Les Climate Cops atteignant leur capacité maximale pourraient entraîner une réduction du processus de négociation de l'ONU

Kevin O'SullivanKevin O'Sullivan is Environment and Science Editor and former editor of The Irish Times - The Irish Times - 09/05
Problèmes logistiques coïncidant avec des préoccupations concernant une prise de décision non adaptée à l'objectif, avec un pont lourdement empilé du côté des pollueurs de carbone.

Il existe deux points de vue très contrastés sur les « conférences des parties » mondiales sur le climat, connues sous le nom de Cops, organisées chaque année par l’ONU.

La première reconnaît qu’il s’agit peut-être d’un mécanisme imparfait, tentant d’amener près de 200 pays à s’entendre sur la manière de lutter contre le réchauffement incontrôlé de la planète dû aux émissions de carbone d’origine humaine, mais il amène tout le monde dans la salle de négociation.
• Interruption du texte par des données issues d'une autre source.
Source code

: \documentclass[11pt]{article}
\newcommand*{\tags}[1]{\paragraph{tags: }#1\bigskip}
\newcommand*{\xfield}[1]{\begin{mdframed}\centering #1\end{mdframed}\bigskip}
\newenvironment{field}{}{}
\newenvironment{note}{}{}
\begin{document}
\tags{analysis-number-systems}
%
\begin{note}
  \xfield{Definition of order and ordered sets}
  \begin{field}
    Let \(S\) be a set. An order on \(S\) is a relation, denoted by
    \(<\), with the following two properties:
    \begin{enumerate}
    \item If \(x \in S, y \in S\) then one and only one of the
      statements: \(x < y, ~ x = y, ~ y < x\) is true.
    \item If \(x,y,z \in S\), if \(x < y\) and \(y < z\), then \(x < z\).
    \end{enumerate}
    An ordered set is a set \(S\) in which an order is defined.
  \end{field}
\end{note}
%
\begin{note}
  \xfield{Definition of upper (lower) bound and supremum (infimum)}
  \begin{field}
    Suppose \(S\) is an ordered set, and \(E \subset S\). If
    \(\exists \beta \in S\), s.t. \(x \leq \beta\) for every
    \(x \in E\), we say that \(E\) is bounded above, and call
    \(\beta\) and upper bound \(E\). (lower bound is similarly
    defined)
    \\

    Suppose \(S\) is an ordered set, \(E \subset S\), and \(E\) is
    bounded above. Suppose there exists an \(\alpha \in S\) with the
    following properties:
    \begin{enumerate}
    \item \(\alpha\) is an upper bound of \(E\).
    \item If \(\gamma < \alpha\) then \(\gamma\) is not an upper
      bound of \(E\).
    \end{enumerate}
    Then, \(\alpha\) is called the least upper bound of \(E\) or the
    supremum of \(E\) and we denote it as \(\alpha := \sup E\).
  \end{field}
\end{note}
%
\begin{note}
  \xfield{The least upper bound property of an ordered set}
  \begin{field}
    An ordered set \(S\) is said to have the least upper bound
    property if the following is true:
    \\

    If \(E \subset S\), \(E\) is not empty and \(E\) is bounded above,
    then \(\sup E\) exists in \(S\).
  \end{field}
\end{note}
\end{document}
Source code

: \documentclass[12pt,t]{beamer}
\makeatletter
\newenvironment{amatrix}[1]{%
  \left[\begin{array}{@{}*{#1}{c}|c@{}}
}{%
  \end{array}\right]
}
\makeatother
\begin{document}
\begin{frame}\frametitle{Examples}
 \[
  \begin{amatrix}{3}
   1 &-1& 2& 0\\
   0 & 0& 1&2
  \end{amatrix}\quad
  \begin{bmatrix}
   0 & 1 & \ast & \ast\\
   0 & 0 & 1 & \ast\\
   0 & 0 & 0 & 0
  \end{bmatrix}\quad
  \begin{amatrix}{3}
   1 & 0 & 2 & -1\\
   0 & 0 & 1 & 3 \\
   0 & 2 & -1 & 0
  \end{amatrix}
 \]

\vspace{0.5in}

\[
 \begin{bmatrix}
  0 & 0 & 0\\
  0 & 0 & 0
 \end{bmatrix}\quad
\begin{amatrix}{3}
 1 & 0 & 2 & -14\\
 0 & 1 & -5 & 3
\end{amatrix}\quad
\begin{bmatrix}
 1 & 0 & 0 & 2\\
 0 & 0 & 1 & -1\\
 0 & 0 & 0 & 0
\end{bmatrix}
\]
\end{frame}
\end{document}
Et de plus en plus, il attire les meilleurs experts du monde, notamment des climatologues du Groupe d’experts intergouvernemental sur l’évolution du climat (GIEC) ; les institutions financières et les industries vont de l’avant dans la décarbonation de leurs activités. C’est également une plateforme importante pour les militants climatiques et les ONG.

La seconde affirme que le processus est devenu excessif, ce qui aggrave les problèmes de longue date en raison de la lenteur à parvenir à un consensus. Il s’agit d’une réponse lourde et inadéquate à la crise, car des phénomènes météorologiques extrêmes plus féroces et plus fréquents se produisent – ​​et une migration climatique croissante. Selon eux, la tendance récente à ce que les flics soient hébergés dans les pétro-États nuit encore davantage aux flics.

La Cop28 s’est déroulée à Dubaï l’année dernière avec le sultan Al Jaber comme facilitateur – le directeur général de la compagnie pétrolière d’État des Émirats arabes unis. Le président de la Cop29 est Mukhtar Babayev, qui a dirigé la compagnie pétrolière azerbaïdjanaise pendant près de 25 ans avant de devenir ministre de l'écologie et des ressources naturelles. Les défenseurs du climat affirment que cette tendance est la preuve que le processus de l'ONU est défectueux, et nombreux sont ceux qui réclament une refonte substantielle du système de la COP, qui a permis à des pays comme l'Arabie Saoudite, la Russie, l'Inde et les États-Unis de bloquer à eux seuls des décisions qui, autrement, auraient été prises. passé.

EN SAVOIR PLUS

L’analyse du groupe de défense basé au Royaume-Uni Global Witness a révélé que le géant pétrolier BP et ses partenaires de projet ont investi 35 milliards de dollars dans la production de pétrole et de gaz par le gouvernement azerbaïdjanais depuis 2020.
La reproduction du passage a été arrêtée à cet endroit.